## RECORDED INFORMATION
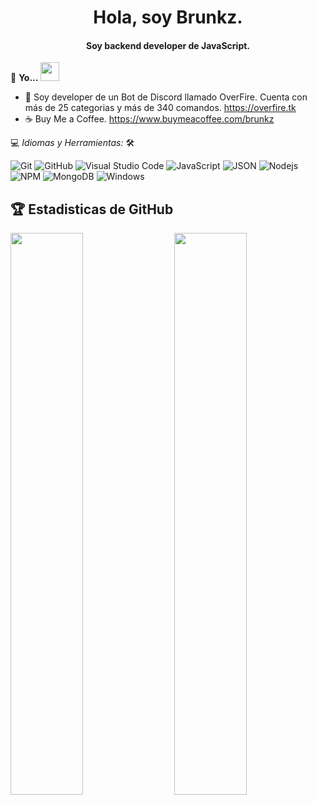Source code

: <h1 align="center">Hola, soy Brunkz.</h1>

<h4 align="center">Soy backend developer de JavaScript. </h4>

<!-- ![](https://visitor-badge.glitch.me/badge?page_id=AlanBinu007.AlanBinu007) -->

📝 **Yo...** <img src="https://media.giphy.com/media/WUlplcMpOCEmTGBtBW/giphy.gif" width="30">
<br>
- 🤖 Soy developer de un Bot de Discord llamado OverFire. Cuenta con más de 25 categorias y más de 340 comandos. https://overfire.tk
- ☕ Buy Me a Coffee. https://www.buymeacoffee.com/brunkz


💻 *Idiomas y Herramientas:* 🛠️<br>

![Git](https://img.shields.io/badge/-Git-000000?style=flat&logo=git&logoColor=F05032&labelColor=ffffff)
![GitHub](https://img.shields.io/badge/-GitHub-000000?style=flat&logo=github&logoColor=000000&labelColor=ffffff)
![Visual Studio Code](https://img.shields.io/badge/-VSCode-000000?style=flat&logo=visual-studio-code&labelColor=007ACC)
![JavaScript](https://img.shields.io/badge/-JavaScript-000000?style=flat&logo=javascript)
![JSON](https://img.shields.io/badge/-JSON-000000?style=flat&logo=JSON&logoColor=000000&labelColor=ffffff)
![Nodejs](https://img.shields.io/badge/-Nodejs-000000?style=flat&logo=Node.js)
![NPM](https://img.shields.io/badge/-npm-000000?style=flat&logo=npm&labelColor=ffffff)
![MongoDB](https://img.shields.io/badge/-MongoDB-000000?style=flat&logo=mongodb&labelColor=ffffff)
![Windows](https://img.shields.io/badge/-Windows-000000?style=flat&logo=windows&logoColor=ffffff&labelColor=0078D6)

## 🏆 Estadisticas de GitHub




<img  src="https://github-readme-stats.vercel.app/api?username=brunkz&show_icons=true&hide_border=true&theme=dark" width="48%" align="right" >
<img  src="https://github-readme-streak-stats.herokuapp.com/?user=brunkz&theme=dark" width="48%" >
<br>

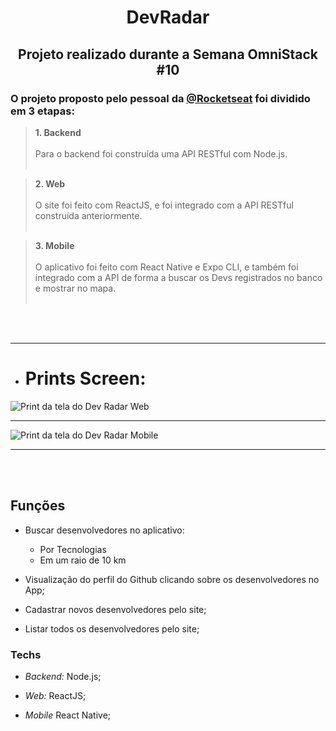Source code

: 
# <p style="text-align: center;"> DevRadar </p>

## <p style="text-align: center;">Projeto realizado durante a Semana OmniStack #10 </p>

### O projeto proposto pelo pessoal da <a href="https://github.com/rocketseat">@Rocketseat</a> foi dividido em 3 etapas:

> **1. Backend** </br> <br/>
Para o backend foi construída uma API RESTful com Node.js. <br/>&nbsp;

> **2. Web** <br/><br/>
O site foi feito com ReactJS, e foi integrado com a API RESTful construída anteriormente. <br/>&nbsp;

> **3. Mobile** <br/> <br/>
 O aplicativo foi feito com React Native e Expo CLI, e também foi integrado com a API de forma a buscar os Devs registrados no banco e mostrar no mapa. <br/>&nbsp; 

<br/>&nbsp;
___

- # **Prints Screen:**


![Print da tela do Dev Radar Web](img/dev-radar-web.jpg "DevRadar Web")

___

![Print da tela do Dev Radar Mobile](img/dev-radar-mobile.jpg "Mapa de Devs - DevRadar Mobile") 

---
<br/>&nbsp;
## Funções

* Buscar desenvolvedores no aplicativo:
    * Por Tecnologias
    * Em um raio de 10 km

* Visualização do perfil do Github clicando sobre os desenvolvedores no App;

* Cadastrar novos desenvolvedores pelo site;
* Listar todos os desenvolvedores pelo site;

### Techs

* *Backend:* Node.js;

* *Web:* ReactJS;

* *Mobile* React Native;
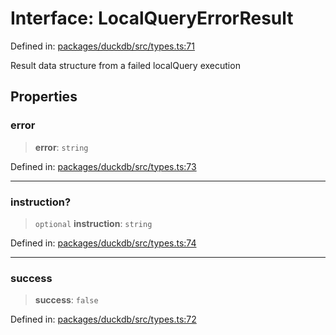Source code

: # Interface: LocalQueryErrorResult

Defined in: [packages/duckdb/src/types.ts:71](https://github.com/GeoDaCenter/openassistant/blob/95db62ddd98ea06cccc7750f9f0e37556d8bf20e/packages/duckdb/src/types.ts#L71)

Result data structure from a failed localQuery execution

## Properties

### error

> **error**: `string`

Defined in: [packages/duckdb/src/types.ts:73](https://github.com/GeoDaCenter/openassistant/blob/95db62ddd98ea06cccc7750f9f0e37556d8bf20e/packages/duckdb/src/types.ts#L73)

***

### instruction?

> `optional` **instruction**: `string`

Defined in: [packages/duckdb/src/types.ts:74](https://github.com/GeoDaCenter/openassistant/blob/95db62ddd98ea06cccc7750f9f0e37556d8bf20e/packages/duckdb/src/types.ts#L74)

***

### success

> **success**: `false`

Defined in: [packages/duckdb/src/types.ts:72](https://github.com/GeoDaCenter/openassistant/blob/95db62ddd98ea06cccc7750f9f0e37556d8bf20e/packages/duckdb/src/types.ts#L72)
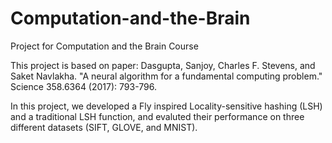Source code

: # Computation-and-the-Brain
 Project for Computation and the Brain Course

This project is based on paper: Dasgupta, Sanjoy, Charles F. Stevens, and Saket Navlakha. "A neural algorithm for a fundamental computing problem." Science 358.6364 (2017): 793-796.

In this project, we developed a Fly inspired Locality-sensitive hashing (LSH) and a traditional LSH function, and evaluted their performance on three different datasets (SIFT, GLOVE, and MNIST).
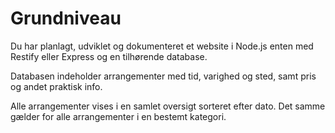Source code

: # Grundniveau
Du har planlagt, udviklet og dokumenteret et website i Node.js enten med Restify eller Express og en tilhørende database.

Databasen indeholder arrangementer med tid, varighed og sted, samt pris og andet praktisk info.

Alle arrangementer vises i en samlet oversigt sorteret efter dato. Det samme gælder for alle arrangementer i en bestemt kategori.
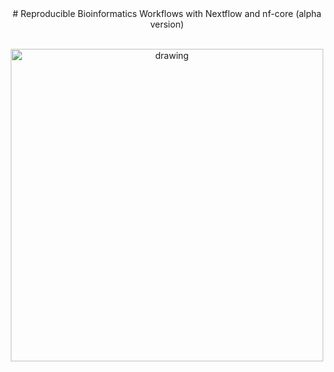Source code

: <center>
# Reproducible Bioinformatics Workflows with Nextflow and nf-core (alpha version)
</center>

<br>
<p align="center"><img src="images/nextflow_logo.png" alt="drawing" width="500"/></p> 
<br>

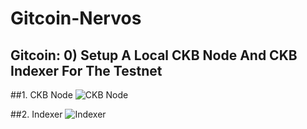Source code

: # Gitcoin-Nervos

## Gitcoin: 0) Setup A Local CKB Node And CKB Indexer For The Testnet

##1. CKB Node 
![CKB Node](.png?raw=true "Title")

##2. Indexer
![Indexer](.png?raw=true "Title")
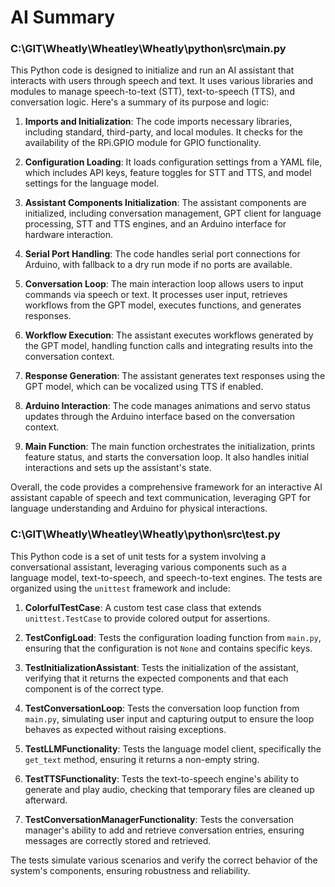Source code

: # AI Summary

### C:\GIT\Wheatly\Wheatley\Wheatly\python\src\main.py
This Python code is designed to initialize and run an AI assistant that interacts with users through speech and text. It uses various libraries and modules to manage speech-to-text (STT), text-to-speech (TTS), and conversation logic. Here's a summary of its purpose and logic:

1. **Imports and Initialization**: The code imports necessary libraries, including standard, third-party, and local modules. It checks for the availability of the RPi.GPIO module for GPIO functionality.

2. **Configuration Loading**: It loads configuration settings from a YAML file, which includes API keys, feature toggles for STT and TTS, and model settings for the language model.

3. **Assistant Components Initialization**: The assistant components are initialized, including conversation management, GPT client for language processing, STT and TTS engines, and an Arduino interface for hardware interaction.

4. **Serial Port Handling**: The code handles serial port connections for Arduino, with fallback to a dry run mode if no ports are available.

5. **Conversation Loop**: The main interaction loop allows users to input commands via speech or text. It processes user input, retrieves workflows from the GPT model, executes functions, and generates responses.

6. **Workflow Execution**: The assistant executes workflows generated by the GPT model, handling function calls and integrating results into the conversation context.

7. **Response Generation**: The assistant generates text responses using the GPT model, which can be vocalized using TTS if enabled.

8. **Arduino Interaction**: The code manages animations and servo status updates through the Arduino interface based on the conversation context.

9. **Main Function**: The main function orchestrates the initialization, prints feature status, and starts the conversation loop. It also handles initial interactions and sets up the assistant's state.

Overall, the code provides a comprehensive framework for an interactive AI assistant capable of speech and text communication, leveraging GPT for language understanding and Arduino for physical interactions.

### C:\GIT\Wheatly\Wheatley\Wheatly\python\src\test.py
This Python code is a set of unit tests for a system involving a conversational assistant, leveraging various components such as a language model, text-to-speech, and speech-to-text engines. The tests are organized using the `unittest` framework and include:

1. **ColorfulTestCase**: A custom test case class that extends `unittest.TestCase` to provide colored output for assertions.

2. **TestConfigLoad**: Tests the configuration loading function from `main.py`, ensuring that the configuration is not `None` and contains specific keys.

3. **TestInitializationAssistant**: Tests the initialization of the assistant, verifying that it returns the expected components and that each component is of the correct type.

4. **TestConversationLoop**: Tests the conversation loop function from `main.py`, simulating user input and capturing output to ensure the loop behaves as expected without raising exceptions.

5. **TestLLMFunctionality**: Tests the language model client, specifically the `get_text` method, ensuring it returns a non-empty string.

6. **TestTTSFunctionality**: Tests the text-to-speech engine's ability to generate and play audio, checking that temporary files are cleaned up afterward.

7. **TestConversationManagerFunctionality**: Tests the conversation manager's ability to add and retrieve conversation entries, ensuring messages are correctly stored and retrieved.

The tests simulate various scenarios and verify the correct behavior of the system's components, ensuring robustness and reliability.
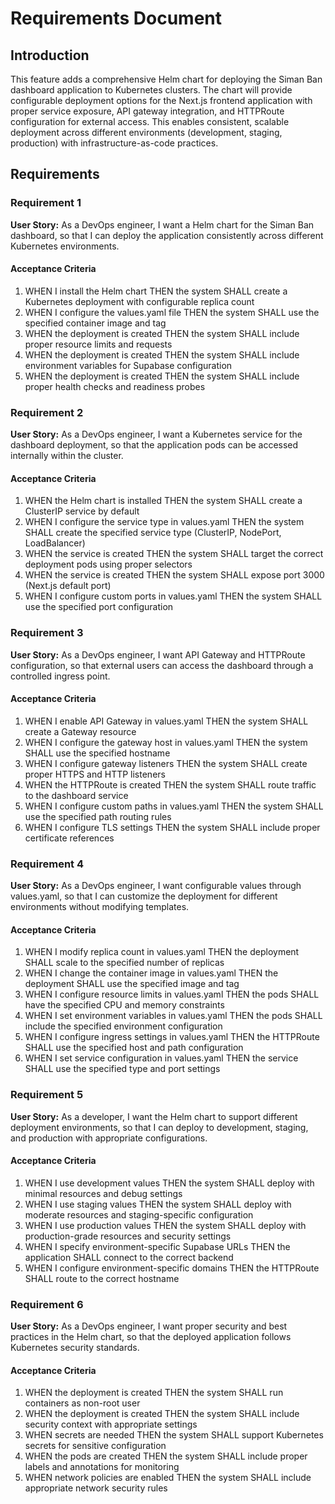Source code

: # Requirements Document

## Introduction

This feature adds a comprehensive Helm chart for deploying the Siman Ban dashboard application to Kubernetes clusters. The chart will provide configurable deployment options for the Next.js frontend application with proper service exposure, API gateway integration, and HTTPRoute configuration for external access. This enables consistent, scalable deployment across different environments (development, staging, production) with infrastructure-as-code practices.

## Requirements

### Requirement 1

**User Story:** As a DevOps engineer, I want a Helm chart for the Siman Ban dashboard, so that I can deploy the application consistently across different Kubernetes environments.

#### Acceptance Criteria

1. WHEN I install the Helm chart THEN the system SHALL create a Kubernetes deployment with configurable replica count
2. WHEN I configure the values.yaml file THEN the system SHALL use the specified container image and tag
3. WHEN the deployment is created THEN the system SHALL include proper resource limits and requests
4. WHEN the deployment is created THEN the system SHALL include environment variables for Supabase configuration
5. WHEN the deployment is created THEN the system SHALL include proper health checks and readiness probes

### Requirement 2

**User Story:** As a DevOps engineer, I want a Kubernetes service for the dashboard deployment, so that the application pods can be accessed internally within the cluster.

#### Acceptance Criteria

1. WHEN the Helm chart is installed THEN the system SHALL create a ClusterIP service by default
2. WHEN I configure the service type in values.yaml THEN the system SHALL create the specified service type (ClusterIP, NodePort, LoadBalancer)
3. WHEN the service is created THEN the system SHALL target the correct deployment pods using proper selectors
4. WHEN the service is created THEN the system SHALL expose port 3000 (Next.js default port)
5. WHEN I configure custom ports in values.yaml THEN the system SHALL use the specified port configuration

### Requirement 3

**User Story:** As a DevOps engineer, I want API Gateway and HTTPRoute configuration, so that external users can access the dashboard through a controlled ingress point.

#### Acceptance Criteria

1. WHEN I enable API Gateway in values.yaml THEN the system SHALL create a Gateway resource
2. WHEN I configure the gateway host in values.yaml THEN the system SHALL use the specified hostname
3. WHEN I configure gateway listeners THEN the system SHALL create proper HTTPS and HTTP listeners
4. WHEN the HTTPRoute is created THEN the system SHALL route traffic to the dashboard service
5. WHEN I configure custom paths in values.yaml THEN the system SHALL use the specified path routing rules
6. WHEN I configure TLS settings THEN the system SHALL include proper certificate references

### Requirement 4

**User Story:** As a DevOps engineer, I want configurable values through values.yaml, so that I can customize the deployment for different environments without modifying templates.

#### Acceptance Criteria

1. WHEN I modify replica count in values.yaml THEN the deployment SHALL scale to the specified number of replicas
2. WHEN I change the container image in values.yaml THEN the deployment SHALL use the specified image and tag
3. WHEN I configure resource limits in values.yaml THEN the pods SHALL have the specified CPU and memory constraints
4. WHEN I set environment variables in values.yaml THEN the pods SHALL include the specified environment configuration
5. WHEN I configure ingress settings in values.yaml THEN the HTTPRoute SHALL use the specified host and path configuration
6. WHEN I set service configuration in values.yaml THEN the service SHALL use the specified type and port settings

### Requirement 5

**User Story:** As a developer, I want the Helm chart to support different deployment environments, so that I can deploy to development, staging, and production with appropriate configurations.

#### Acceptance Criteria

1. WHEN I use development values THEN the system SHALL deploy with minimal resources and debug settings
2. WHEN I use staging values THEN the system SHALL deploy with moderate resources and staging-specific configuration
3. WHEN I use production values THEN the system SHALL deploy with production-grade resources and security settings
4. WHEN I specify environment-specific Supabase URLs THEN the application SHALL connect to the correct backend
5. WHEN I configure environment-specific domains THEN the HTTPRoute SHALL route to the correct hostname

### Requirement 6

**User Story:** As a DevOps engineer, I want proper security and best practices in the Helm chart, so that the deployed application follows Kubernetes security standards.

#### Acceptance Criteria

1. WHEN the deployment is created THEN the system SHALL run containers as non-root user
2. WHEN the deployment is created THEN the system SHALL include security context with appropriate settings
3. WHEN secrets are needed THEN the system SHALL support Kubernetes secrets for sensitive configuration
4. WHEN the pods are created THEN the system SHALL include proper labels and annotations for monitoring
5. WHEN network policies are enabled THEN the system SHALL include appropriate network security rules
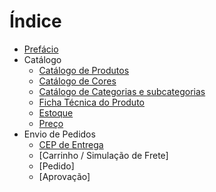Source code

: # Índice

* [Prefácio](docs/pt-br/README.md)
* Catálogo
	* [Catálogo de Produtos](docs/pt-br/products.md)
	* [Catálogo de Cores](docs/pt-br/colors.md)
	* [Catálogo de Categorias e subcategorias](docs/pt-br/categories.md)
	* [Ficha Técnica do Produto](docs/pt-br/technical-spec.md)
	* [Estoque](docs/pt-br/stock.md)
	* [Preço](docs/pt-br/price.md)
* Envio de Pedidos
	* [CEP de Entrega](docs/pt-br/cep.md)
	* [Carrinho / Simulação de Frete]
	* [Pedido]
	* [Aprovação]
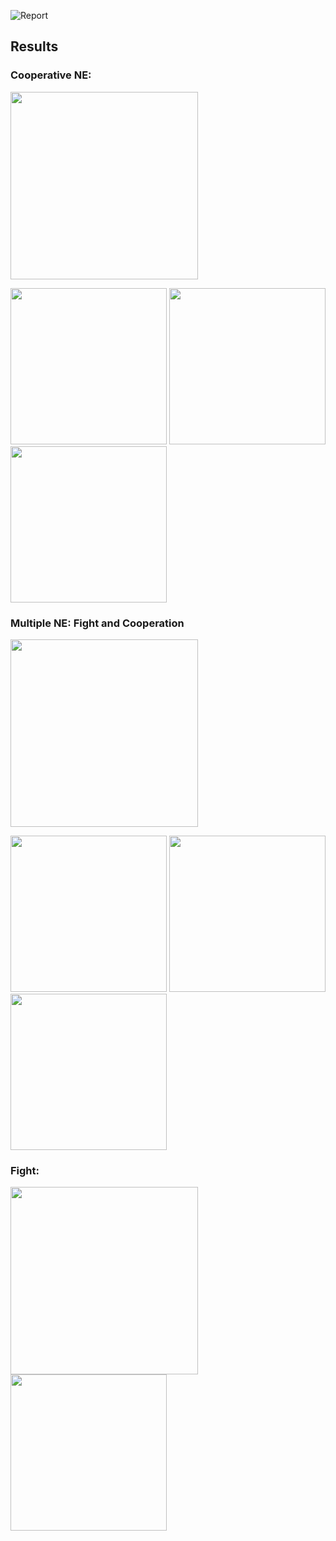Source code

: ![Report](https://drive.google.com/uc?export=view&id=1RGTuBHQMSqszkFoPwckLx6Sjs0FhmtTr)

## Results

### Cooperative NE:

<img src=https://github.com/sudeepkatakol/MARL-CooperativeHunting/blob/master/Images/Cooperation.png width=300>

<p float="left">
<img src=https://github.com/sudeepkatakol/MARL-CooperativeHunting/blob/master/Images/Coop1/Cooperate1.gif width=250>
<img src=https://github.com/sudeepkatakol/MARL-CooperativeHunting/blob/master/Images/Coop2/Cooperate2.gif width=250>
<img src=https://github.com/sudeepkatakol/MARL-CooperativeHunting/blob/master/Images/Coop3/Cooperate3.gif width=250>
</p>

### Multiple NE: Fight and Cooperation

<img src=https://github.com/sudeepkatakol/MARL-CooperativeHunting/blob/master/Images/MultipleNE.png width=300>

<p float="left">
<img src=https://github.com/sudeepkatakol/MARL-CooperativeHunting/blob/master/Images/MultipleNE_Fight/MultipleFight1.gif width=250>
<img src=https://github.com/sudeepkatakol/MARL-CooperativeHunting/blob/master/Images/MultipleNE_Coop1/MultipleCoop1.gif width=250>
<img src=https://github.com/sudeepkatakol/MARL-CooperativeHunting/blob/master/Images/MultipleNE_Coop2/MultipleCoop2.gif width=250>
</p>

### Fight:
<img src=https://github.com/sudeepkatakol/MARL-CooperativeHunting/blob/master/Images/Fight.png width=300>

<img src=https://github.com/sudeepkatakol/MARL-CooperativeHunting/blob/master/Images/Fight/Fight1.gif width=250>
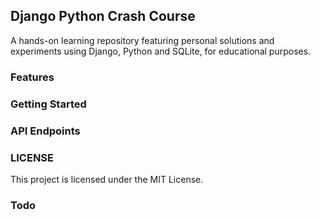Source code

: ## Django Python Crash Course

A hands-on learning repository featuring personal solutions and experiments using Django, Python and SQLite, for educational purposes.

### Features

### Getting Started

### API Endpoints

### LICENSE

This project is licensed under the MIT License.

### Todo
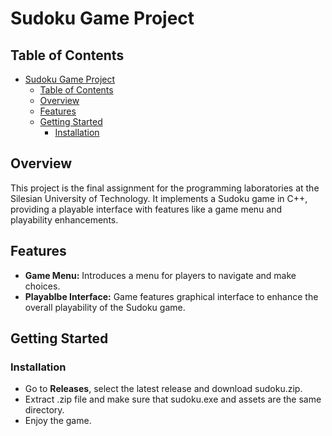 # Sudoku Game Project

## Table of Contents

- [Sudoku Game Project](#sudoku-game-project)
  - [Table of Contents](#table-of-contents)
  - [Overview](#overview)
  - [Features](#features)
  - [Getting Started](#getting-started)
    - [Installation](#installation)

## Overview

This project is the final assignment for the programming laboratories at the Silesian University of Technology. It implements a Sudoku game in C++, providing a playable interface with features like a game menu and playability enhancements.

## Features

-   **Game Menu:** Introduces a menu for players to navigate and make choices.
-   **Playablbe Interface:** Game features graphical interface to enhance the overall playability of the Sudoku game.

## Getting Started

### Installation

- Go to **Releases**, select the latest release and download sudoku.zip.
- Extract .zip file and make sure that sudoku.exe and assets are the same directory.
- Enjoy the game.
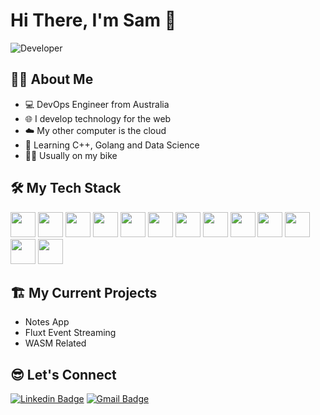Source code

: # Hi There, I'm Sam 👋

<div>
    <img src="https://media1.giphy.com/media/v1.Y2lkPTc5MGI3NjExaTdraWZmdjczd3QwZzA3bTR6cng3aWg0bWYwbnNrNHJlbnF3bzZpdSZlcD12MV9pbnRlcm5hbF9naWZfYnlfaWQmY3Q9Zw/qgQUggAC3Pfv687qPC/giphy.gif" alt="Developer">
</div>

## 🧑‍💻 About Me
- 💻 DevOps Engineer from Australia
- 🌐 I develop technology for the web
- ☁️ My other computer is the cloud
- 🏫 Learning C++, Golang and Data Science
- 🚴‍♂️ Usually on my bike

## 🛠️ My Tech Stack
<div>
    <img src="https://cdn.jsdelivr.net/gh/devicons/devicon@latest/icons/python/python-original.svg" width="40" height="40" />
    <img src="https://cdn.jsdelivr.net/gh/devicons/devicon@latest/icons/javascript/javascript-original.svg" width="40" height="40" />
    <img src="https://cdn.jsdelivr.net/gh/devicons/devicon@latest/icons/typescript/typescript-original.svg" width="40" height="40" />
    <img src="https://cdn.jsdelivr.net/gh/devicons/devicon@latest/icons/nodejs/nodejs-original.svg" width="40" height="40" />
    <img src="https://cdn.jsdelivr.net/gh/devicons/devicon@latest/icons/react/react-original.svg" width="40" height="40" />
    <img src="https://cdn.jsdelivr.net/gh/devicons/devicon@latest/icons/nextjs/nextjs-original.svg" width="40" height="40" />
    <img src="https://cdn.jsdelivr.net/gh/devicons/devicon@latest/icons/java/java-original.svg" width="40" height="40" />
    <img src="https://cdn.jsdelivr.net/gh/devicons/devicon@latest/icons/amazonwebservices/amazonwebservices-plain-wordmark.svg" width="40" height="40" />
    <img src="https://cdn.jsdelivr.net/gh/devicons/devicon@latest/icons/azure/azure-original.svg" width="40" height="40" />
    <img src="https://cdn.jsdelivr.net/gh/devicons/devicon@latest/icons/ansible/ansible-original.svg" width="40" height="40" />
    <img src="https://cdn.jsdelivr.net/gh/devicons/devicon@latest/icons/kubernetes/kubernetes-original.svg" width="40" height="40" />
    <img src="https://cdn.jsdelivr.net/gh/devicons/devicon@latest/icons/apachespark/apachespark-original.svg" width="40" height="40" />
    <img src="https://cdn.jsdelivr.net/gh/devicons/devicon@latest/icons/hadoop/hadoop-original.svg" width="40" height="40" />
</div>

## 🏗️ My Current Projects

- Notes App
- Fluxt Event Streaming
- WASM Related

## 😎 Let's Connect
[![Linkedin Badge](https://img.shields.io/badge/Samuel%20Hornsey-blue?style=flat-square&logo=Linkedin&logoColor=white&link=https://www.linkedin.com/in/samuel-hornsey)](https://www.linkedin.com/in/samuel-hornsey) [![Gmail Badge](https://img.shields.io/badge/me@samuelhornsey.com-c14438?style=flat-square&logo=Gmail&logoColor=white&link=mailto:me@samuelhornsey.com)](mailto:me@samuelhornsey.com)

## WORK ORDER
With the line holding "### Requirement 5" as the first and the line holding "2. WHEN I use" as the last, please transcribe exactly the lines of the material above in that range and nothing else.

## YOUR SOLUTION
### Requirement 5

**User Story:** As a developer, I want the Helm chart to support different deployment environments, so that I can deploy to development, staging, and production with appropriate configurations.

#### Acceptance Criteria

1. WHEN I use development values THEN the system SHALL deploy with minimal resources and debug settings
2. WHEN I use staging values THEN the system SHALL deploy with moderate resources and staging-specific configuration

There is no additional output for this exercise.